Die Erfindung der Story Funktion durch Snapchat kommt beinahe der Erfindung des Newsfeeds gleich. Kaum ein Netzwerke kommt noch ohne aus. Der Launch bei LinkedIn wurde aber eher skeptisch betrachtet, da diese Funktion wohl als Sinnbild der Freizeit gilt. Tatsächlich muss ich aus meiner eigenen Wahrnehmung und meinem Netzwerk sagen, dass man das Feature definitiv noch nicht als etabliert ansehen kann. Meine persönliche Meinung ist: Super Move! Objektiv betrachtet, war LinkedIn Deutschland aber eventuell noch nicht so weit.

LinkedIn Polls

Die Möglichkeit Puls-Befragungen im eigenen Netzwerk umzusetzen, ist ein mächtiges Tool. Damit kann ich nicht nur das Wissen meines Netzwerkes anzapfen, sondern erzeuge nochmal eine neue Art der Interaktion. Gerade, wenn ich mit den Ergebnissen als Recruiter auch weiterarbeiten kann oder diese als Arbeitgeber dann in meine Kommunikation einbaue, wird es für mein Netzwerk besonders interessant. Vor allem kann mein Netzwerk von der Poll, die ja einsehbar ist, ebenfalls profitieren.

LinkedIn „Carousel“

Dabei handelt es sich um kein neues Feature sondern vielmehr um eine Abwandlung der bekannten LinkedIn Post Features von Nutzern. Damit passt es nicht ganz in diese Reihe, soll aber dennoch von mir erwähnt werden, da ich es als sehr pfiffig erachtet habe. Die Idee: ich gestalte beispielsweise ein Word Dokument so, dass ich jede Seite als eine Art Bild oder Nachricht gestalte. Die darauffolgenden Seiten sollten bzw. könnten inhaltlich aufeinander aufbauen. Hier wäre beispielsweise eine andere Form der Stellenanzeige sinnvoll, die sich über mehrere Word Seiten erstreckt. Wenn ich nun die Ad Document Funktion bei meinem Post nutze, dann werden die einzelnen Seiten des Word Dokuments als Karussell dargestellt. Einfach mal eine andere Art der Postgestaltung, die Aufmerksamkeit erregt.

LinkedIn VideoMeeting

Unfassbar schlau zeigt sich LinkedIn in dieser genialen Integration von Teams, die man im Chat seit neuestem findet. Um hier vermutlich nicht unter rechtlichen Beschuss zu geraten, werden neben Teams auch noch Zoom und weitere Dienste angeboten. Sinn und Zweck ist es, direkt im LinkedIn Chat noch einen VideoCall aufsetzen zu können. Der kann instant erfolgen oder für später gescheduled sein. In der Usability ist dieses Feature ganz weit vorn, vor allem wenn ich an die Direktansprache denke.
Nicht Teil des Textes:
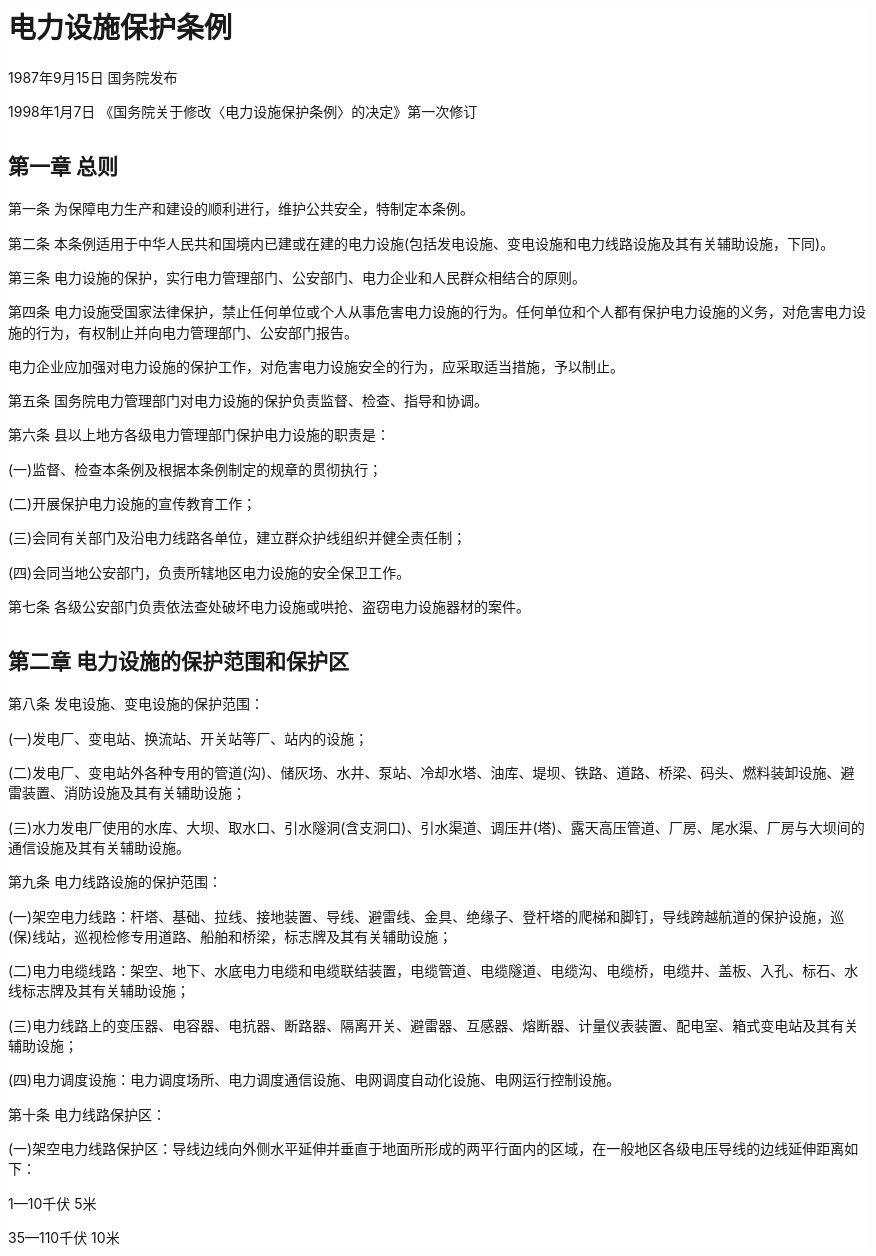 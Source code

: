 # 电力设施保护条例

1987年9月15日 国务院发布　

1998年1月7日 《国务院关于修改〈电力设施保护条例〉的决定》第一次修订　



## 第一章 总则

第一条 为保障电力生产和建设的顺利进行，维护公共安全，特制定本条例。

第二条 本条例适用于中华人民共和国境内已建或在建的电力设施(包括发电设施、变电设施和电力线路设施及其有关辅助设施，下同)。

第三条 电力设施的保护，实行电力管理部门、公安部门、电力企业和人民群众相结合的原则。

第四条 电力设施受国家法律保护，禁止任何单位或个人从事危害电力设施的行为。任何单位和个人都有保护电力设施的义务，对危害电力设施的行为，有权制止并向电力管理部门、公安部门报告。

电力企业应加强对电力设施的保护工作，对危害电力设施安全的行为，应采取适当措施，予以制止。

第五条 国务院电力管理部门对电力设施的保护负责监督、检查、指导和协调。

第六条 县以上地方各级电力管理部门保护电力设施的职责是：

(一)监督、检查本条例及根据本条例制定的规章的贯彻执行；

(二)开展保护电力设施的宣传教育工作；

(三)会同有关部门及沿电力线路各单位，建立群众护线组织并健全责任制；

(四)会同当地公安部门，负责所辖地区电力设施的安全保卫工作。

第七条 各级公安部门负责依法查处破坏电力设施或哄抢、盗窃电力设施器材的案件。

## 第二章 电力设施的保护范围和保护区

第八条 发电设施、变电设施的保护范围：

(一)发电厂、变电站、换流站、开关站等厂、站内的设施；

(二)发电厂、变电站外各种专用的管道(沟)、储灰场、水井、泵站、冷却水塔、油库、堤坝、铁路、道路、桥梁、码头、燃料装卸设施、避雷装置、消防设施及其有关辅助设施；

(三)水力发电厂使用的水库、大坝、取水口、引水隧洞(含支洞口)、引水渠道、调压井(塔)、露天高压管道、厂房、尾水渠、厂房与大坝间的通信设施及其有关辅助设施。

第九条 电力线路设施的保护范围：

(一)架空电力线路：杆塔、基础、拉线、接地装置、导线、避雷线、金具、绝缘子、登杆塔的爬梯和脚钉，导线跨越航道的保护设施，巡(保)线站，巡视检修专用道路、船舶和桥梁，标志牌及其有关辅助设施；

(二)电力电缆线路：架空、地下、水底电力电缆和电缆联结装置，电缆管道、电缆隧道、电缆沟、电缆桥，电缆井、盖板、入孔、标石、水线标志牌及其有关辅助设施；

(三)电力线路上的变压器、电容器、电抗器、断路器、隔离开关、避雷器、互感器、熔断器、计量仪表装置、配电室、箱式变电站及其有关辅助设施；

(四)电力调度设施：电力调度场所、电力调度通信设施、电网调度自动化设施、电网运行控制设施。

第十条 电力线路保护区：

(一)架空电力线路保护区：导线边线向外侧水平延伸并垂直于地面所形成的两平行面内的区域，在一般地区各级电压导线的边线延伸距离如下：

1—10千伏 5米

35—110千伏 10米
Unfassbar aber wahr: es gab noch weitere Neuerungen, wie beispielsweise im nächsten Zielgruppengerecht Podcast mit Jan Hawliczek und mir erwähnt. Dort hält euch vor allem der Jan stets auf dem neuesten Stand, wenn es rund um das Thema LinkedIn geht. Daher lohnt sich das reinhören.

Tatsächlich ist mein Fazit zum heutigen Post:

Als Recruiter_in muss ich die Fähigkeit besitzen, einmal einen Schritt zurück zu gehen, um beispielsweise die Social Network Landschaft nicht nur mit meinen eigenen Augen zu betrachten. LinkedIn hat ein Brett geliefert - ob es aber auch in den Zielgruppen jetzt schon wie eine Bombe einschlägt, werden die Zahlen im Mai zeigen (dann gibt es zu dem Thema wieder frischen Daten Input).